Yano Tomoyuki, Okazaki Mutsumi, Tanaka Kentarou, Iida Hideo, Aoyagi Masaru, Tsunoda Atsunobu, Kishimoto Seiji
Department of Plastic and Reconstructive Surgery, Tokyo Medical and Dental University, Bunkyo-ku, Tokyo, Japan.
J Neurol Surg B Skull Base. 2012 Apr;73(2):125-31. doi: 10.1055/s-0032-1301402.

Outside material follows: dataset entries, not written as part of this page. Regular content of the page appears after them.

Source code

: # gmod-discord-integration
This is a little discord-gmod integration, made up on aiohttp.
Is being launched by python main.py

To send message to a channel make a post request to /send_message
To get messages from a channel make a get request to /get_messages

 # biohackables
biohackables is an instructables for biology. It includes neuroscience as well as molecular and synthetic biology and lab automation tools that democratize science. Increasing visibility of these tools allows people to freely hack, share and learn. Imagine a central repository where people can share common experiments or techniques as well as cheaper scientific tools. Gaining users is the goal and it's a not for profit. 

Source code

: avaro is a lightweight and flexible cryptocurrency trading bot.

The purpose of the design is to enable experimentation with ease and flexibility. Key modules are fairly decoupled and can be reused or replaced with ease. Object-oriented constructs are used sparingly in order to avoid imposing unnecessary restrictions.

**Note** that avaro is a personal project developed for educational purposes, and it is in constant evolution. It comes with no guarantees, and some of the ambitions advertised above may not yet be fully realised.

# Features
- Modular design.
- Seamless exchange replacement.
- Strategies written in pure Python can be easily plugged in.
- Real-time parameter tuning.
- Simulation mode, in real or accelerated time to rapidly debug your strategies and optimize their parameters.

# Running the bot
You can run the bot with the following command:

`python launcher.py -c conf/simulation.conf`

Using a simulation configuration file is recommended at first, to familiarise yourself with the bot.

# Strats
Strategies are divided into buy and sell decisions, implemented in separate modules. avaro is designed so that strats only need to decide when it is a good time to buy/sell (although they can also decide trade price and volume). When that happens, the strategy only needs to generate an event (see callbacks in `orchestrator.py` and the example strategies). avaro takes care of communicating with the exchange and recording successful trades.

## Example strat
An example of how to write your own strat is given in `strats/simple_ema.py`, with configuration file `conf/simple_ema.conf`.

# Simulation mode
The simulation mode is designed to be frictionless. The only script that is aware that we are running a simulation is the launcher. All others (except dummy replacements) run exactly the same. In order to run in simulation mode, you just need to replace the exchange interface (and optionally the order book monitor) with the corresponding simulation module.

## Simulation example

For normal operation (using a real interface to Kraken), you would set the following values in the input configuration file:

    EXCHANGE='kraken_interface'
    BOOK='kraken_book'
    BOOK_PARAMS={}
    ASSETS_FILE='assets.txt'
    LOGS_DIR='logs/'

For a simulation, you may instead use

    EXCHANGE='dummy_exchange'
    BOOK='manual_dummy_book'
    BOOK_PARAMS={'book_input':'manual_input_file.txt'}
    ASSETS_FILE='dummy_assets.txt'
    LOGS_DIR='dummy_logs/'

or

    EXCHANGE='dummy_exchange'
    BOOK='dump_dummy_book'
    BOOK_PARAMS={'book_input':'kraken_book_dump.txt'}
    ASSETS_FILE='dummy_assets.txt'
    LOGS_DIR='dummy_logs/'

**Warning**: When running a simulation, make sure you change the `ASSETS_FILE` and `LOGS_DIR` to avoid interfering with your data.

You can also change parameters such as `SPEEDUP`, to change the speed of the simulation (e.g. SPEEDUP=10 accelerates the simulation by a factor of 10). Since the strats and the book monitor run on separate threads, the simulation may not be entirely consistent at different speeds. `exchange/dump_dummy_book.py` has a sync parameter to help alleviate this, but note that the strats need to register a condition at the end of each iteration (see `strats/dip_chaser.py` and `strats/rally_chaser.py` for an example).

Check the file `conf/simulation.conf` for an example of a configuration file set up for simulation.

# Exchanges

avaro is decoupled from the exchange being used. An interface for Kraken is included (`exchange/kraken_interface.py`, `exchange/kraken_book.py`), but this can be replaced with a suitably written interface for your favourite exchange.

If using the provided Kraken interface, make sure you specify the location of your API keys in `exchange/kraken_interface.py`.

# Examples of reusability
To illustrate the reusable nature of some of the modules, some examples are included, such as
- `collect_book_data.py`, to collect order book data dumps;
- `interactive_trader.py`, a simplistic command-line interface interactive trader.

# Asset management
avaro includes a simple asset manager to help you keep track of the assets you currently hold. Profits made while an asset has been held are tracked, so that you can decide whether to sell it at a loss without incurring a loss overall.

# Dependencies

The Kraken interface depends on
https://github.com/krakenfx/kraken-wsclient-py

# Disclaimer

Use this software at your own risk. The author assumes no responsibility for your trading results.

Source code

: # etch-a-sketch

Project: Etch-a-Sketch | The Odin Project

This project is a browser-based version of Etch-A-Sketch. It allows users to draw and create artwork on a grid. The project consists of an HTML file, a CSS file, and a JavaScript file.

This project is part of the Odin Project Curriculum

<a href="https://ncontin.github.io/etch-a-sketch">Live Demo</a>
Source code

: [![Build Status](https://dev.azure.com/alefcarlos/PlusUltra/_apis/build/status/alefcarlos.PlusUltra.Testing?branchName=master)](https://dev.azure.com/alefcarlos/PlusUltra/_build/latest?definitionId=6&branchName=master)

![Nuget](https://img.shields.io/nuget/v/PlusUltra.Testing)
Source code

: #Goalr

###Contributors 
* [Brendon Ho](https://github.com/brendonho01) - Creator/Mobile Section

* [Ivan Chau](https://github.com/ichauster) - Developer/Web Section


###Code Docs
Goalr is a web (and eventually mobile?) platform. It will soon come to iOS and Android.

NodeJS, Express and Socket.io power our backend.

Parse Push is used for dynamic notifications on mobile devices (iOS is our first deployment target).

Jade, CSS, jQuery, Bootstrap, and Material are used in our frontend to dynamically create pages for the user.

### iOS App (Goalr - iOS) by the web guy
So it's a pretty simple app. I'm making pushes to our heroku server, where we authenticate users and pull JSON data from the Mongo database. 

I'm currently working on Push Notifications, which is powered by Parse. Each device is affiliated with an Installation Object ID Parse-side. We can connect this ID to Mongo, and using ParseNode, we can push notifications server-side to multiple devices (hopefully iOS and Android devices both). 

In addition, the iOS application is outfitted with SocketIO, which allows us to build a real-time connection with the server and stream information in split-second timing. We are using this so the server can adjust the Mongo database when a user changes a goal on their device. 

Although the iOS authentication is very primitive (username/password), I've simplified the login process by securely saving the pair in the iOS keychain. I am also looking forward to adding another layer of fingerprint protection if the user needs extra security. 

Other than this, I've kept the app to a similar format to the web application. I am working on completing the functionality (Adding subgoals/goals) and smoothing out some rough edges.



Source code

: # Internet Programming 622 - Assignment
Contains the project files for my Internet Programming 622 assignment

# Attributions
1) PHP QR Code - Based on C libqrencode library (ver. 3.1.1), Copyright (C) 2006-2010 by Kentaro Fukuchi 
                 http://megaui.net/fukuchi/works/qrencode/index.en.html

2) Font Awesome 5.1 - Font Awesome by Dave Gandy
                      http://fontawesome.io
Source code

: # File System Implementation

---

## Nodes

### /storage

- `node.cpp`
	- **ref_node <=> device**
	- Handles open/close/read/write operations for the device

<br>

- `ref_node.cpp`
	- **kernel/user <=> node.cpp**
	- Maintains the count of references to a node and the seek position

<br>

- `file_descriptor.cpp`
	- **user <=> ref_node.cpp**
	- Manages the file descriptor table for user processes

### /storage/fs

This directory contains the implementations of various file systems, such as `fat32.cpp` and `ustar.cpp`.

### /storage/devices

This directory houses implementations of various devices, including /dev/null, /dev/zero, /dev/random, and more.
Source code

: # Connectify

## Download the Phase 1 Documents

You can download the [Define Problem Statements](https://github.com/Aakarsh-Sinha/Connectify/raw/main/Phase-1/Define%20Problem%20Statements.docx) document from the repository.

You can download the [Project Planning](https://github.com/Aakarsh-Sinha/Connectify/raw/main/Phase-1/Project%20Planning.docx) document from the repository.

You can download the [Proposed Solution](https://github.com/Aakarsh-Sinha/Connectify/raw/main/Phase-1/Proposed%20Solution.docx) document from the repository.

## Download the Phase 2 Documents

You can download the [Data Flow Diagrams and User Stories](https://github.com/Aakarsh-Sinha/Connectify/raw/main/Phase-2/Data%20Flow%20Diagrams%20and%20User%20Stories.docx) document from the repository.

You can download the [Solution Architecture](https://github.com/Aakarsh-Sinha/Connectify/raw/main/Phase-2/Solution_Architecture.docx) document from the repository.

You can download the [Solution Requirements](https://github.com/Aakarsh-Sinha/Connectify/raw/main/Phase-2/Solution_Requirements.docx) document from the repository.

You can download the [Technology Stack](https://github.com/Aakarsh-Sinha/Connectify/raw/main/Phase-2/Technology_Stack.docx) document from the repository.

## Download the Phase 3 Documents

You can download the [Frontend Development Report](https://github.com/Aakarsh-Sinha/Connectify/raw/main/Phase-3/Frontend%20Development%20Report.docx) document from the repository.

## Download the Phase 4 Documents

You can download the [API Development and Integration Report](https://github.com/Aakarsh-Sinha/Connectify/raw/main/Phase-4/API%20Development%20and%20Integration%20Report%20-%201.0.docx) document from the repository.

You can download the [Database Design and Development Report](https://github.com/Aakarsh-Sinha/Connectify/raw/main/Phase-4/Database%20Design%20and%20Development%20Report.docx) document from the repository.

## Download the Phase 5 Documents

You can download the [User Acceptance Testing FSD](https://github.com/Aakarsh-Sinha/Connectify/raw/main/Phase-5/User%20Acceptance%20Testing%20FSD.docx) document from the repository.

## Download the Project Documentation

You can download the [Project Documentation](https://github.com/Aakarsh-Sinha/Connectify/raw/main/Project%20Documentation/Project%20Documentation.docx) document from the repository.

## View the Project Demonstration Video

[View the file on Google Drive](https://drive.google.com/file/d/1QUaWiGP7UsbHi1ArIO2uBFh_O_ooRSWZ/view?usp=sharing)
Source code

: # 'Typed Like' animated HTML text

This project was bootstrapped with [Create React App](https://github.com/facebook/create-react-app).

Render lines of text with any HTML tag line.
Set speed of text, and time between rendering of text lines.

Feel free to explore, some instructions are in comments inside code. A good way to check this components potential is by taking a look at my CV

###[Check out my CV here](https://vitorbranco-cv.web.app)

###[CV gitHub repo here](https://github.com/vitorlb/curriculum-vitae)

To classify the defects of the skull base, we present a new concept that is intuitive, simple to use, and consistent with subsequent reconstructive procedures. The centers of defects are determined in the anterior (I) or middle (II) skull base. The defects are classified as localized in the defect's center (Ia, IIa) or extended horizontally (Ib, IIb) or vertically (Ic, IIc) from the defect's center. Accompanying defects of the orbital contents and skin are indicated by "O" and "S," respectively. An algorithm for selecting subsequent reconstructive procedures was based on the classification. Using the new system, we retrospectively reclassified 90 skull base defects and examined how the defect classifications were related to the reconstructive flaps used and postoperative complications. All defects were reclassified with the new system without difficulty or omission. The mean correlation rate was high (88%) between the flaps indicated by the new classification and the flaps that had actually been used. The rate of postoperative complications tended to be higher with Ia, Ic, and IIb defects and combined defects. Our new classification concept can be used to classify defects and to help select flaps used for subsequent reconstructive procedures.
为了对颅底缺损进行分类,我们提出了一个直观、易用且与后续重建手术相一致的新概念。缺损中心位于前颅底(I)或中颅底(II)。缺损被分类为位于缺损中心(Ia、IIa),或从缺损中心水平(Ib、IIb)或垂直(Ic、IIc)扩展。眼眶内容物和皮肤的伴随缺损分别用“O”和“S”表示。基于该分类制定了选择后续重建手术的算法。使用新系统,我们对90例颅底缺损进行了回顾性重新分类,并研究了缺损分类与所使用的重建皮瓣及术后并发症之间的关系。所有缺损均能顺利地用新系统重新分类,无困难或遗漏。新分类所指示的皮瓣与实际使用的皮瓣之间的平均符合率较高(88%)。Ia、Ic和IIb类缺损及合并缺损的术后并发症发生率往往较高。我们的新分类概念可用于对缺损进行分类,并有助于选择用于后续重建手术的皮瓣。